Ипсуичские газеты того времени полны сообщений о музыкальных вечерах и концертах, устраивавшихся в городе. Большой любитель музыки, Гейнсборо стал членом ипсуичского Музыкального клуба. Вско­ре он перезнакомился со всеми местными музыкантами и подружился с некоторыми из них. Отличный портрет органиста Джозефа Джиббса исполнен художником в характерной для него скромной манере на нейтральном фоне. Была создана и композиция, изображавшая Музыкаль­ный клуб, легко набросанная, но весьма живая, по словам ее владельца, некоего Стрэтта. Последний вспоминал: «Особенно интересно, что она была написана по памяти. Прямо перед зрителем - портреты самого Гейнсборо и его приятеля капитана Кларка, фамильярно облокотившегося на плечо художника. Головы обоих обращены к Буду, учителю танцев, играющему на скрипке; ему аккомпанирует на виолончели некий Миллс. Фигура последнего едва намечена, так как Гейнсборо заявил, что «никак не может вспомнить выражение его физиономии». По- ту сторону стоящего посередине стола сидит крепко спящий Джиббс. В этом заключен язвительный намек, поскольку Джиббс был единственным профессиональным музыкантом из всей компании, и его сон как бы намекает, что исполнение не совсем первоклассное... Судя по состоянию стола, концерту предшествовала пирушка. В руке Гейнсборо стакан, другой стоит перед Джиббсом, еще один перед Кларком, а один опрокинут. Пара свечей горит по сторонам пюпитра с нотами, перед которым стоят два исполнителя... Гейнсборо одет в камзол густого винного цвета, Кларк в мундире, Вуд в синем, а Джиббс в строгом сером...»
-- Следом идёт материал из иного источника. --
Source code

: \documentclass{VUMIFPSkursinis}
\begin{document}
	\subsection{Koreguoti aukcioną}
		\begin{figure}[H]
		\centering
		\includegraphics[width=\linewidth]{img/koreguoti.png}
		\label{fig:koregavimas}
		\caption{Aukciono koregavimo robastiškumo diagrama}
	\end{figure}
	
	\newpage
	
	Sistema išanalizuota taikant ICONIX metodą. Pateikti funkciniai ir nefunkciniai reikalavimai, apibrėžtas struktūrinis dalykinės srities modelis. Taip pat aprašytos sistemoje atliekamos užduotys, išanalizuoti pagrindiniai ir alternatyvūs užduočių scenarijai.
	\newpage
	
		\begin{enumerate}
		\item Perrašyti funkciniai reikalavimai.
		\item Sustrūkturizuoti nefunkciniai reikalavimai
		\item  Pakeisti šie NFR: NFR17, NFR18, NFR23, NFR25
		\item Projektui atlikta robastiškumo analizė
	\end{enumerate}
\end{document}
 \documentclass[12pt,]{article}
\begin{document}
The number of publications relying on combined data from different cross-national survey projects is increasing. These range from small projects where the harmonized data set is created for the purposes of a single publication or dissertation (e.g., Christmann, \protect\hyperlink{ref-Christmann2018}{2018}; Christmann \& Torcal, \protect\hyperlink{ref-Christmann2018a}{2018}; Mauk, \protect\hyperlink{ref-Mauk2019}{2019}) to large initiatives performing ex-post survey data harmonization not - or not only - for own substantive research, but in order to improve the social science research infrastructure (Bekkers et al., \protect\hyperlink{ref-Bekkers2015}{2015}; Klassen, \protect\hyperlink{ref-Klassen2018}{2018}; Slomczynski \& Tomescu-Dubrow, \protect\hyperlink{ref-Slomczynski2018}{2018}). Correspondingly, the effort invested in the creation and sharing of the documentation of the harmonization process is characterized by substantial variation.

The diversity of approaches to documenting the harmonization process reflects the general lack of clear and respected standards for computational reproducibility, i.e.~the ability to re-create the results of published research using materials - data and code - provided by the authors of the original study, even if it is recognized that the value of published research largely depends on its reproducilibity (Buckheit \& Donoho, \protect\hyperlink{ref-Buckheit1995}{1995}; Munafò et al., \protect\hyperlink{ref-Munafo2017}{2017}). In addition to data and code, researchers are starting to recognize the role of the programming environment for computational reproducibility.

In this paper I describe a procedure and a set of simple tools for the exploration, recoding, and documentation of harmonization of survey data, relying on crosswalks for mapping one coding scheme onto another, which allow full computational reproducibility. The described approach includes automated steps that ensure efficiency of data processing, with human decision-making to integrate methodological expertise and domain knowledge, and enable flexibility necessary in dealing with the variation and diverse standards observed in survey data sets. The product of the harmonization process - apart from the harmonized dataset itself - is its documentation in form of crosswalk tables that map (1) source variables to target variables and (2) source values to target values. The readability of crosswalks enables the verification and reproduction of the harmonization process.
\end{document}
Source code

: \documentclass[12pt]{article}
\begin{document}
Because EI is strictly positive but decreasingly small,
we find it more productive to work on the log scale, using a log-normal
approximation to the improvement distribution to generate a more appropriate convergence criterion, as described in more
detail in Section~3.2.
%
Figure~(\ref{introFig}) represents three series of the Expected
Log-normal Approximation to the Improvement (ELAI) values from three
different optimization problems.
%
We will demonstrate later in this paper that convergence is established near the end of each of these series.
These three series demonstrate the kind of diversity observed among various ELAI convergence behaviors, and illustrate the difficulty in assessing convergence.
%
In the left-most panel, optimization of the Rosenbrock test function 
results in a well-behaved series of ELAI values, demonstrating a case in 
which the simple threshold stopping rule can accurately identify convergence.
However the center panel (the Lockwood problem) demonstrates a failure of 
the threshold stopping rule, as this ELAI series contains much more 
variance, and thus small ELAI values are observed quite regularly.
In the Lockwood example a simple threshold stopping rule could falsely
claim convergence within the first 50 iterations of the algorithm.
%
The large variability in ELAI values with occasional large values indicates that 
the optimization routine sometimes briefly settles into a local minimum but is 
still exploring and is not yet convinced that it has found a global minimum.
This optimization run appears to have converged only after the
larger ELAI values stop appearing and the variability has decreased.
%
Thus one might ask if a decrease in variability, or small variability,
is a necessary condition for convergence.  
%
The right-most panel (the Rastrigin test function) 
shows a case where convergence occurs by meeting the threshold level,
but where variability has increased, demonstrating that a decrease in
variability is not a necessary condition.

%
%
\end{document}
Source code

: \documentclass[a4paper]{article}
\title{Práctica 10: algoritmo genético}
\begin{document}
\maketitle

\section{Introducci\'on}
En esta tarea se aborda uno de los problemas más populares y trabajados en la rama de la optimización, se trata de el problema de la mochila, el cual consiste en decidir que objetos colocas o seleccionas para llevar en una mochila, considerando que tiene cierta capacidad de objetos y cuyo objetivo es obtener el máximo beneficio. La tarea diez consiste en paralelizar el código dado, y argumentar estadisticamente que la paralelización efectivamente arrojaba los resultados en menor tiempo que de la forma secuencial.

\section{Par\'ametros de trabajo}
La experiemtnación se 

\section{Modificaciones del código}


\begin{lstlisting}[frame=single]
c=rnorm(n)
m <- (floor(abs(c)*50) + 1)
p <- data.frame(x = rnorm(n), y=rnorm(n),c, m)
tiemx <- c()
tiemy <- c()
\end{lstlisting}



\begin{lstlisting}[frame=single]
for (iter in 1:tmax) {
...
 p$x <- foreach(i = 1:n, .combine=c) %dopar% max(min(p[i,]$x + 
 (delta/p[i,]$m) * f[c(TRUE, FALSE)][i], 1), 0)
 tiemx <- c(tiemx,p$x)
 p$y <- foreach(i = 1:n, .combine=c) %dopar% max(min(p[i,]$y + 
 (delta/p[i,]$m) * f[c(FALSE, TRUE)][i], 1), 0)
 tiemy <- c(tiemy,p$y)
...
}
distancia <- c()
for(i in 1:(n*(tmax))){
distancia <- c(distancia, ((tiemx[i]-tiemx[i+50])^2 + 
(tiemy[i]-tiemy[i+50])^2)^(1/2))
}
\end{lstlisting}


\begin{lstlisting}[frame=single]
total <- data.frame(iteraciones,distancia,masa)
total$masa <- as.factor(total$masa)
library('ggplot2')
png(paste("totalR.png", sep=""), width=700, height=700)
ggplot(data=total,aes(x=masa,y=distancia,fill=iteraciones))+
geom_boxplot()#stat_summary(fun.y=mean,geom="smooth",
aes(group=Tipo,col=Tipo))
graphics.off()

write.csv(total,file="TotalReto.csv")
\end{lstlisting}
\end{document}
В цитированном выше письме Смиту от 7 мая 1797 года Констебл пишет, что ничего не смог узнать нового о Гейнсборо в Ипсуиче, кроме того, что «он состоял в каком-то городском музыкальном клубе и написал групповой портрет его членов, будто бы очень занятный... Гейнсборо служил обычно мишенью разных шуток для всей компании, а его парик был объектом всяких развлечений: друзья часто стаскивали его с головы Гейнсборо и перебрасывали друг другу через всю комнату...»
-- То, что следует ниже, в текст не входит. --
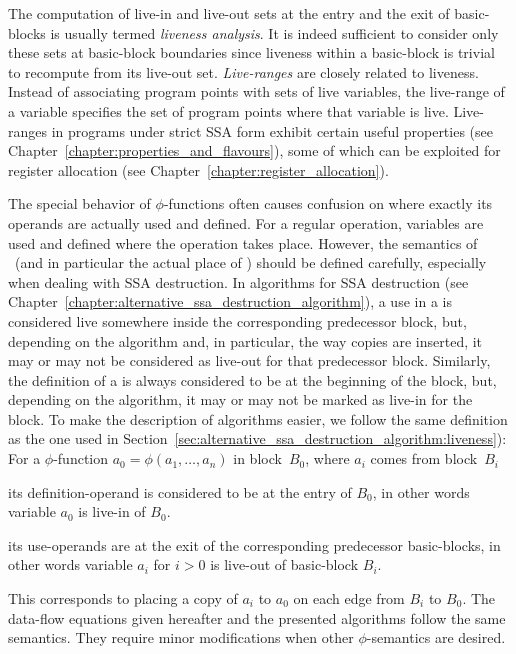 The computation of live-in and live-out sets at the entry and the exit of basic-blocks is usually termed \emph{liveness analysis}.
It is indeed sufficient to consider only these sets at basic-block boundaries since liveness within a basic-block is trivial to recompute from its live-out set.
\emph{Live-ranges} are closely related to liveness.
Instead of associating program points with sets of live variables, the live-range of a variable specifies the set of program points where that variable is live.
Live-ranges in programs under strict SSA form exhibit certain useful properties (see Chapter~\ref{chapter:properties_and_flavours}), some of which can be exploited for register allocation (see Chapter~\ref{chapter:register_allocation}).

The special behavior of $\phi$-functions often causes confusion on where exactly its operands are actually used and defined.
For a regular operation, variables are used and defined where the operation takes place.
However, the semantics of \phifuns\ (and in particular the actual place of \phiuses) should be defined carefully, especially when dealing with SSA destruction.
In algorithms for SSA destruction (see Chapter~\ref{chapter:alternative_ssa_destruction_algorithm}), a use in a \phifun is considered live somewhere inside the corresponding predecessor block, but, depending on the algorithm and, in particular, the way copies are inserted, it may or may not be considered as live-out for that predecessor block.
Similarly, the definition of a \phifun is always considered to be at the beginning of the block, but, depending on the algorithm, it may or may not be marked as live-in for the block.
To make the description of algorithms easier, we follow the same definition as the one used in Section~\ref{sec:alternative_ssa_destruction_algorithm:liveness}):
For a $\phi$-function $a_0 = \phi(a_1, \ldots, a_n)$ in block~$B_0$, where $a_i$ comes from block~$B_i$
\begin{compactitem}
\item
	its definition-operand is considered to be at the entry of $B_0$, in other words variable $a_0$ is live-in of $B_0$.
\item
	its use-operands are at the exit of the corresponding predecessor basic-blocks, in other words variable $a_i$ for $i>0$ is live-out of basic-block $B_i$.
\end{compactitem}
This corresponds to placing a copy of $a_i$ to $a_0$ on each edge from $B_i$ to $B_0$.
The data-flow equations given hereafter and the presented algorithms follow the same semantics.
They require minor modifications when other $\phi$-semantics are desired.

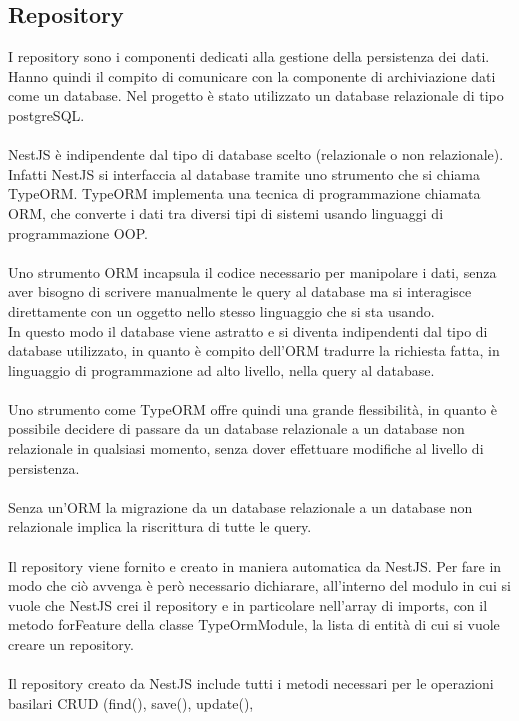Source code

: \subsection{Repository}
I repository sono i componenti dedicati alla gestione della persistenza dei dati. Hanno quindi il compito di
comunicare con la componente di archiviazione dati come un database. Nel progetto è stato utilizzato un database
relazionale di tipo postgreSQL.
\\\\
NestJS è indipendente dal tipo di database scelto (relazionale o non relazionale). Infatti NestJS si interfaccia
al database tramite uno strumento che si chiama TypeORM. TypeORM implementa una tecnica di programmazione chiamata 
ORM, che converte i dati tra diversi tipi di sistemi usando linguaggi di programmazione OOP.
\\\\
Uno strumento ORM incapsula il codice necessario per manipolare i dati, senza aver bisogno di scrivere manualmente
le query al database ma si interagisce direttamente con un oggetto nello stesso linguaggio che si sta usando. 
\\
In questo modo il database viene astratto e si diventa indipendenti dal tipo di database utilizzato, in quanto è compito dell'ORM
tradurre la richiesta fatta, in linguaggio di programmazione ad alto livello, nella query al database. 
\\\\
Uno strumento come TypeORM offre quindi una grande flessibilità, in quanto è possibile decidere di passare da un database
relazionale a un database non relazionale in qualsiasi momento, senza dover effettuare modifiche al livello di persistenza.
\\\\
Senza un'ORM la migrazione da un database relazionale a un database non relazionale implica la riscrittura di tutte le query.
\\\\
Il repository viene fornito e creato in maniera automatica da NestJS. Per fare in modo che ciò avvenga è però necessario
dichiarare, all'interno del modulo in cui si vuole che NestJS crei il repository e in particolare nell'array di imports, con 
il metodo forFeature della classe TypeOrmModule, la lista di entità di cui si vuole creare un repository.
\\\\
Il repository creato da NestJS include tutti i metodi necessari per le operazioni basilari CRUD (find(), save(), update(),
Позднее, в 1768 году Гейнсборо рассказал в письме к Гаррику одну забавную историю, которая, будучи сама по себе незначительной, содержит любопытные детали, касающиеся времяпрепровождения и окру­жения художника: «Вы, наверное, знаете, сэр, что я жил в Ипсуиче, и на одном благотворительном концерте там должны были исполнять новую песню. Являясь распорядителем, я обратился к одному честному малому, столяру-краснодеревщику, выступавшему у нас, за неимением другого, солистом, и спросил его, сможет ли он спеть прямо с листа (по-английски- «с первого взгляда».-Е. Н.) новую песню, все партии кото­рой уже расписаны. „Да, сэр,- ответил он,- смогу'. Я подал знак м-ру Джардини начать оркестровое вступление, а всем собравшимся - внимательно слушать. И что же? Вместо песни за оркестровым вступлени­ем последовало мертвое молчание. Я подбежал к этому парню: „Черт возьми, почему же вы не поете? Разве вы не утверждали, что можете петь с листа?'-,,Да, ваша милость, я сказал, что могу петь с листа, но не с первого взгляда'». Однако, возможно, что вся эта история - расхожий анекдот того времени, поскольку Чарлз Бэри приводит аналогичный эпизод в связи с пребыванием Генделя в Честере в 1741 году.
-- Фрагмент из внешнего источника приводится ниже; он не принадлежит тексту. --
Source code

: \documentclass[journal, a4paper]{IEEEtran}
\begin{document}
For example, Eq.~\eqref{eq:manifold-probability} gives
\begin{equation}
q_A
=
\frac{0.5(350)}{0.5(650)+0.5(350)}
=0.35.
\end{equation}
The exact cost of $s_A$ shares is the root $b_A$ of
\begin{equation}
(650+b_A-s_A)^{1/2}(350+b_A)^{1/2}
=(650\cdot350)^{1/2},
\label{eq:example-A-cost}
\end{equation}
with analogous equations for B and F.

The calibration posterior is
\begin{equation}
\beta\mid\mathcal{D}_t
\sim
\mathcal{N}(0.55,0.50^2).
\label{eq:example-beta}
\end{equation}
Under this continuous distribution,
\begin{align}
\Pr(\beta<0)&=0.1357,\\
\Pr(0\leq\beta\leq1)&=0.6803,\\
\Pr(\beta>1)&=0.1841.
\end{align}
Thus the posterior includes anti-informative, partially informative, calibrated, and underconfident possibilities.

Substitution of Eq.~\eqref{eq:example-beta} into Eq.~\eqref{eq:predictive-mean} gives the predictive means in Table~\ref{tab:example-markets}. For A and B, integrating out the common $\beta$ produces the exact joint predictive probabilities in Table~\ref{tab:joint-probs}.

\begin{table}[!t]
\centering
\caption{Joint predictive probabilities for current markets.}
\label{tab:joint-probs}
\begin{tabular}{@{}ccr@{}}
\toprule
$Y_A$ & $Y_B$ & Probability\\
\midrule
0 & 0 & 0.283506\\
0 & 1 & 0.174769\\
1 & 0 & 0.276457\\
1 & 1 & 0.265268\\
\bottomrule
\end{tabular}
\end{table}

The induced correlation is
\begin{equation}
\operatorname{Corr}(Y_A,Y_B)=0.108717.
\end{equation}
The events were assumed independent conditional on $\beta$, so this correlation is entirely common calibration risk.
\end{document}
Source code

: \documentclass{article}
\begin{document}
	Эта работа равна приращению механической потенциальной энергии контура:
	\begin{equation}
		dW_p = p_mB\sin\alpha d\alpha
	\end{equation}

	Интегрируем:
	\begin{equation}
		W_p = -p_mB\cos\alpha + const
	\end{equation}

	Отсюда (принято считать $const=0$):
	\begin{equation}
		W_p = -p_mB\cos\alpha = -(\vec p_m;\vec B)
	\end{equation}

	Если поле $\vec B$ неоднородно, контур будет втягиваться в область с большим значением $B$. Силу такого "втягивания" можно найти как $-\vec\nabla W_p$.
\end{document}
Видимо, в ипсуичском Музыкальном клубе Гейнсборо встретился впервые со своим будущим близким другом, знаменитым скрипачом Феличе Джардини, совершавшим концертное турне по английской провин­ции. Приехавший в Англию около 1749 года по приглашению принца Уэльского, Джардини восхитил английских слушателей потрясающей беглостью своей игры, богатой фантазией в соединении с совершенной свободой и изяществом исполнения. Одно время он руководил лондонской Итальянской оперой, но потерпел финансовый крах. Для украшения зала этого театра Гейнсборо написал аллегорические фигуры Музыки и Танца, «по сравнению с которыми все танцоры казались плохими» (эти панно погибли в 1811 году).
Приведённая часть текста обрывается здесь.